Historically, in any transplant program worldwide, patients had to be extremely sick and have a high Model for End-stage Liver Disease (MELD) score to receive a liver transplant. However, often the MELD score does not represent how sick the patient truly is.

For example, patients may have ascites for which they undergo regular paracentesis. But because their MELD score is very low, they could wait a long time for a liver transplant from a deceased donor. In addition to ascites, other complications of liver disease that can cause patients to be much sicker than what their MELD score represents include hepatocellular carcinoma, primary sclerosing cholangitis and hepatic encephalopathy.
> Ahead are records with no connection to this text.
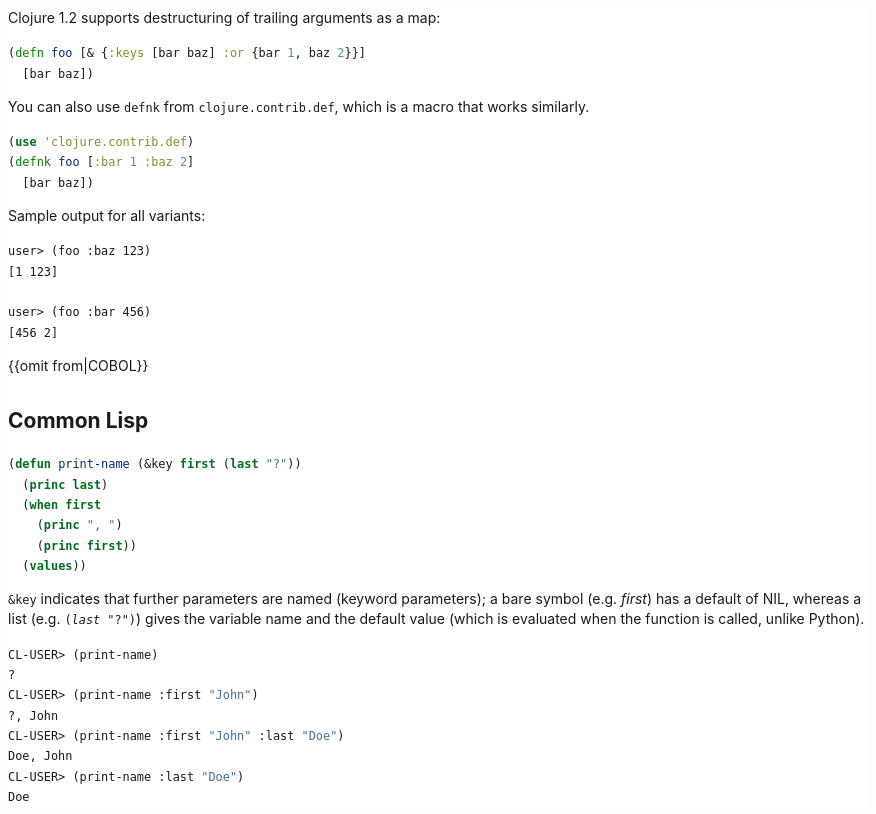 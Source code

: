 
Clojure 1.2 supports destructuring of trailing arguments as a map:


```clojure
(defn foo [& {:keys [bar baz] :or {bar 1, baz 2}}]
  [bar baz])
```


You can also use <code>defnk</code> from <code>clojure.contrib.def</code>, which is a macro that works similarly.


```clojure
(use 'clojure.contrib.def)
(defnk foo [:bar 1 :baz 2]
  [bar baz])
```


Sample output for all variants:


```txt
user> (foo :baz 123)
[1 123]

user> (foo :bar 456)
[456 2]
```


{{omit from|COBOL}}


## Common Lisp



```lisp
(defun print-name (&key first (last "?"))
  (princ last)
  (when first
    (princ ", ")
    (princ first))
  (values))
```


<code>&key</code> indicates that further parameters are named (keyword parameters); a bare symbol (e.g. <var>first</var>) has a default of NIL, whereas a list (e.g. <code>(<var>last</var> "?")</code>) gives the variable name and the default value (which is evaluated when the function is called, unlike Python).


```lisp
CL-USER> (print-name)
?
CL-USER> (print-name :first "John")
?, John
CL-USER> (print-name :first "John" :last "Doe")
Doe, John
CL-USER> (print-name :last "Doe")
Doe
```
“Over the last several years, and particularly in 2024, our team has worked tirelessly to increase access to liver transplant for patients, even though their MELD score may be low,” says Sumeet Asrani, MD, MSc, Chief of Hepatology and Liver Transplantation at Baylor Scott & White Annette C. and Harold C. Simmons Transplant Institute. “This includes a wide range of innovative approaches, including living donor liver transplant, the safe use of organs that may have not been considered in the past and new donor organ preservation technologies. All of these approaches have been instrumental to achieving our goal of increasing access for patients without compromising safety and their wellbeing.”

One of the quickest ways for a patient with a low MELD score to receive a liver transplant is through living donor liver transplant. Living donor liver transplantation offers immediate organ availability and is a planned procedure, which can avoid the progression of the recipient’s disease. In addition, a living donor liver is the best quality liver, which often leads to improved outcomes.

“We have the largest experience in North America with robotic donor hepatectomies, which is definitely the future for living donor liver transplant,” says Amar Gupta, MD, FACS, FRCS(C), Surgical Director of Liver Transplantation, Baylor University Medical Center at Dallas (Baylor Dallas). “Living liver donors just want to save a life, and it is our goal to minimize their pain, scarring and recovery time.”

BSW Simmons Transplant Institute has been a leader in Texas in the use of DCD (donation after cardiac death) organs. Several new technologies are available to increase opportunities to use liver grafts from DCD donors. These include normothermic regional perfusion (NRP), normothermic machine perfusion (NMP) and hypothermic oxygenated machine perfusion (HOPE). According to Anji Wall, MD, PhD, FACS, an abdominal transplant surgeon on the medical staff at Baylor Dallas, each technology has advantages and disadvantages in terms of quality improvement, functional assessment, and financial viability.

“In our practice, we have focuses mainly on the utilization of NRP, which is in situ oxygenated perfusion of the organs that is used for transplantation during the donor operation,” Dr. Wall says. “The advantage of this technology is that it immediately reconditions the organs. In liver transplantation, NRP is associated with higher graft utilization rates, as well as better outcomes, particularly with respect to ischemic type biliary lesions, namely ischemic cholangiopathy.

“What we have been able to do with NRP is utilize liver grafts with longer times during which the organs are not perfused in the dying process, as well as grafts from older donors with more comorbidities,” Dr. Wall continues. “Because these grafts are not used by other centers, we can transplant patients who have lower priority on the waiting list, but are experiencing complications from their liver disease and need transplantation. And, while DCD grafts have historically been considered of lower quality than donation after brain death grafts, that is no longer the case in our practice. We consider them to be the same, and are having similar outcomes. Our data shows we are not compromising on recipient outcomes, despite extending our donor acceptance criteria.”

Overall, the BSW Simmons transplant team has significantly changed their approach to how they look at donors. They made the decision that a more concerted effort to thoroughly evaluate potential livers could result in an increased supply of organs.

“In the past, when a donor’s clinical history was communicated to us, and there were some worrisome words or other information, we might decline the organ right away,” Dr. Gupta says. “But now we take a look at the gross appearance of the liver and take a biopsy, which is an objective and truthful evaluation of the organ. We have found livers that had bad donor stories, but turned out to be good organs. By being more aggressive and putting in the time and effort, we are able to transplant patients who would not get usable organ offers because they are so far down on the list.”

At Baylor Scott & White All Saints Medical Center – Fort Worth (BSW Fort Worth), the focus also is on using livers that have been on NRP or other pumps as much as possible. “From a quality standpoint, what we are trying to do is optimize donor organs so that we increase access without compromising quality,” says Shivang Mehta, MD, a transplant hepatologist on the medical staff at BSW Fort Worth and Medical Director of Quality. “We have found outcomes are better when we incorporate this new technology.”

Dr. Asrani concludes, “Managing liver patients is a difficult and complex process because many need a transplant but often the opportunities are limited,” Dr. Asrani says. “Now, with our aggressive and proactive approach, we are able to choose from a menu of options so that our patients get transplanted safely with excellent outcomes.”